本發明公開了一種與特定短肽標簽融合的能高效催化Reb M生成的重組酶，主要構建步驟為：將四個短肽標簽的DNA片段分別構建至線性化質粒pET?UGT2中，獲得重組質粒，轉入宿主細胞，獲得重組菌。本發明將編碼與特定短肽標簽融合的UGT2的核酸序列用于制備能夠催化萊鮑迪苷D生成萊鮑迪苷M的重組蛋白，相比于野生型的UGT2蛋白，制備出的四個重組蛋白在大腸桿菌中的可溶性表達均明顯提高。在55℃溫浴15min后，Sr76AC2及Sr76AC3重組酶的可溶蛋白殘余量分別為UGT2的4.60倍和4.33倍，展現出比UGT2更好的熱穩定性。

技術領域

本發明屬于生物工程領域，具體涉及一種與特定短肽標簽融合的UGT2重組酶，在增強糖基轉移酶UGT2的可溶性表達，以及重組菌株在萊胞迪苷M生產中的應用。

背景技術

甜菊葉是南美洲人們所廣泛使用的一種天然甜味劑，近年來，已經從中鑒定出超過35種甜菊糖苷混合物。新發現的萊鮑迪苷M(Rebaudioside M，Reb M)的甜度最高，約為蔗糖的400倍，苦味或澀味更為輕微。在歐盟法規(EC)No 1333/2008中將其規定為可以使用的食品添加劑。

Reb M在甜菊葉中約占總細胞干重的0.4—0.5％，從2公斤的甜菊葉中可提純得到1.1g Reb M(純度98％)，因此直接從甜菊屬植物中提純Reb M，無法滿足工業化經濟生產的需求。隨著Reb M合成途徑基因被逐漸揭示，利用酶法催化生成Reb M的方式受到了越來越多的關注。

在天然甜葉菊體內，UDP—糖基轉移酶UGT2催化Reb D生成Reb M。經檢索，在大腸桿菌(Escherichia coli)系統中對UGT2進行異源表達及表達優化，得到重組蛋白酶，可用于催化Reb D生成Reb M。
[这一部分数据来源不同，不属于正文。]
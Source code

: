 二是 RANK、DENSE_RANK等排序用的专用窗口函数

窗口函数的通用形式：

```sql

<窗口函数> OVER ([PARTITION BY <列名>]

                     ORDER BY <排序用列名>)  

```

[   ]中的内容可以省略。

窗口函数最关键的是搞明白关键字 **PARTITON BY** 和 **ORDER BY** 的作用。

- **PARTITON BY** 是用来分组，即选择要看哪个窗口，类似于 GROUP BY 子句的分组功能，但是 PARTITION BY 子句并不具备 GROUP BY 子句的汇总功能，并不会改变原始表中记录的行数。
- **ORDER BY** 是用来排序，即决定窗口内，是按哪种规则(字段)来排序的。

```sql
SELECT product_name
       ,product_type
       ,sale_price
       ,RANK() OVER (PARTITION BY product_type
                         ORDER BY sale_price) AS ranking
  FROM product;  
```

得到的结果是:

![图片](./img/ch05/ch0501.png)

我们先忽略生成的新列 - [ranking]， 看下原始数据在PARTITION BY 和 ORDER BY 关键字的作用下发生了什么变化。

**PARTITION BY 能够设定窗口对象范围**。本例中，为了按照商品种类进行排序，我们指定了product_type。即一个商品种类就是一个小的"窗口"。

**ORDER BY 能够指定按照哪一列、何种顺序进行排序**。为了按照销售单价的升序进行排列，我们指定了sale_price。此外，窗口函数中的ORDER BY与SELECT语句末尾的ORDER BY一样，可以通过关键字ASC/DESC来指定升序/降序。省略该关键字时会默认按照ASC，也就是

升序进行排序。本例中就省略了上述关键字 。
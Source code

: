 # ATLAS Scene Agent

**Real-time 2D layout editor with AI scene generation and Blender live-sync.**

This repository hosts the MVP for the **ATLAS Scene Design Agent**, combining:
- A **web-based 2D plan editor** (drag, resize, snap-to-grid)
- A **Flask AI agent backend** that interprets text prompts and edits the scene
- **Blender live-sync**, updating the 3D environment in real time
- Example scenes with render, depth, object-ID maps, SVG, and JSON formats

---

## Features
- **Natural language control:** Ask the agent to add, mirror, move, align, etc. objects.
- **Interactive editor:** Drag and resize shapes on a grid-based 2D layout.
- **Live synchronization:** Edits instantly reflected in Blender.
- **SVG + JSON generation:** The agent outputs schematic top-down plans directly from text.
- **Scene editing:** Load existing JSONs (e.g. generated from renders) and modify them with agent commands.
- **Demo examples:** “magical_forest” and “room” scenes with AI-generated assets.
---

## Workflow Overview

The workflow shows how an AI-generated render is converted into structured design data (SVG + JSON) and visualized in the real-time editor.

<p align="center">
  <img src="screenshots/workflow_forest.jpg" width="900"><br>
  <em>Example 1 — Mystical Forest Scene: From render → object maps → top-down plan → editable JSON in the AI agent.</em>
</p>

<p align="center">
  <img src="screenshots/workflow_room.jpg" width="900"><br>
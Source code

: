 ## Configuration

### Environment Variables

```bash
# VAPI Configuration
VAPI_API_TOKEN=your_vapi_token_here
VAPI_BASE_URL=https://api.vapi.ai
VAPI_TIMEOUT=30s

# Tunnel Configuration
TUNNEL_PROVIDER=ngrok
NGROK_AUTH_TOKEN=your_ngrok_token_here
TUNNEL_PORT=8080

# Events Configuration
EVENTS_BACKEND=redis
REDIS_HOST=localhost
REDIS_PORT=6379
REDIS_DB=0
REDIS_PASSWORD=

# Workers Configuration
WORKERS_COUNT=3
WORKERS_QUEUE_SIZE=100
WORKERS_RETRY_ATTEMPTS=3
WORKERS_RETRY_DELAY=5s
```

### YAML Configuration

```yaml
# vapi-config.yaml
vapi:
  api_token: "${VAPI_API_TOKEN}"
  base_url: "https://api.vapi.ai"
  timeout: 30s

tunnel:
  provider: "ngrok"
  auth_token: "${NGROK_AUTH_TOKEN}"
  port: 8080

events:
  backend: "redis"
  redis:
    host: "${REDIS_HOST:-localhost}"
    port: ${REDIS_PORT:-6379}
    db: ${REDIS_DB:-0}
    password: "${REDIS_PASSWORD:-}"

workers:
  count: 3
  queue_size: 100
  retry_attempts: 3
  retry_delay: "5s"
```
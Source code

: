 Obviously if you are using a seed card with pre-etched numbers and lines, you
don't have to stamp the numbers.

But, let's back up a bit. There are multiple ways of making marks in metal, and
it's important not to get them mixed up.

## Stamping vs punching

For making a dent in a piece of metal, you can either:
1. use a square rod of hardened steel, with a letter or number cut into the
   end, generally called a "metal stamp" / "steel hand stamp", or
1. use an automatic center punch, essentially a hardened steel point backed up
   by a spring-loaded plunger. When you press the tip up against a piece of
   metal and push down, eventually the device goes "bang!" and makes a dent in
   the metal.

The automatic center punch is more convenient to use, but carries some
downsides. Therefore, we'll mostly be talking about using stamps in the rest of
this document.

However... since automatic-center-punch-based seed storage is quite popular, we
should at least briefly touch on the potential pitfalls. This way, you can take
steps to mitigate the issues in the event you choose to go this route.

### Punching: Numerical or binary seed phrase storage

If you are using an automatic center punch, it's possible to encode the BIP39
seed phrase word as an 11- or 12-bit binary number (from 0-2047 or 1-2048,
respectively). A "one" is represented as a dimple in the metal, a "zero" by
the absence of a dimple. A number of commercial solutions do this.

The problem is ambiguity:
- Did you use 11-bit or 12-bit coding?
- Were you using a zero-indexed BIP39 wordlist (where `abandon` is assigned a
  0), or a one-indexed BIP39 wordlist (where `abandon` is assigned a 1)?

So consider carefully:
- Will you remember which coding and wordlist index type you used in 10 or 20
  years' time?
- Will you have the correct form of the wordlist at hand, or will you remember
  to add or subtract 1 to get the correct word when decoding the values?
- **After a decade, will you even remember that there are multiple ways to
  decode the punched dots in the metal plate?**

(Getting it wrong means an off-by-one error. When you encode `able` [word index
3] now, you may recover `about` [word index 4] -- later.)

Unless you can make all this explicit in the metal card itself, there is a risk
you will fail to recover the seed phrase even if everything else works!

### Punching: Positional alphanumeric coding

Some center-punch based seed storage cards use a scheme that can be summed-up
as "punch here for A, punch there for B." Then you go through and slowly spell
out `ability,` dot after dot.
然而該重組蛋白在大腸桿菌中的可溶性表達較低，為后續純化造成困難且限制了催化Reb D生成Reb M的活性。

基于現有技術的缺陷，亟需優化UGT2在大腸桿菌中的可溶性表達，以高效的催化Reb D生成Reb M。

發明內容

為了解決上述技術問題，本發明提供一種與特定短肽標簽融合能高效催化Reb M生成的重組酶，解決現有技術中UGT2在大腸桿菌中可溶性表達不佳的問題。

本發明的技術方案如下：

增強重組蛋白可溶性表達的應用，所述重組載體的核酸序列為：

a)SEQ ID NO.5-SEQ ID NO.8所示的任一核苷酸序列；或

b)與a)的核苷酸序列不同，能夠編碼SEQ ID NO.1-SEQ ID NO.4所示氨基酸序列的核苷酸序列。

在一些實施方案中，本發明提供了一種重組載體，所述重組載體中含有：

a)SEQ ID NO.5-SEQ ID NO.8所示的核苷酸序列；或

b)與a)的核苷酸序列不同，能夠編碼SEQ ID NO.1-SEQ ID NO.4所示氨基酸序列的核苷酸序列。

在一些實施方案中，所述重組載體包括pPICZα-A/B/C、pPIC9K、pPIC9、pPinkα-HC、pYES2、YCplac33、YEplac195、pHT01、pHT08、pHT43、pET系列載體、pMAL、pCOLD系列載體和pBAD系列載體中的任意一種。

當宿主細胞為巴斯德畢赤酵母時，重組載體可以為pPIC9K、pPIC9和pPinka-HC中的任意一種。

當宿主細胞為釀酒酵母，選用表達載體可以為pYES2、YCplac33和YEplac195中的任意一種；

當宿主細胞為枯草芽孢桿菌時，選用表達載體可以為pHT01、pHT08和pHT43中的任意一種。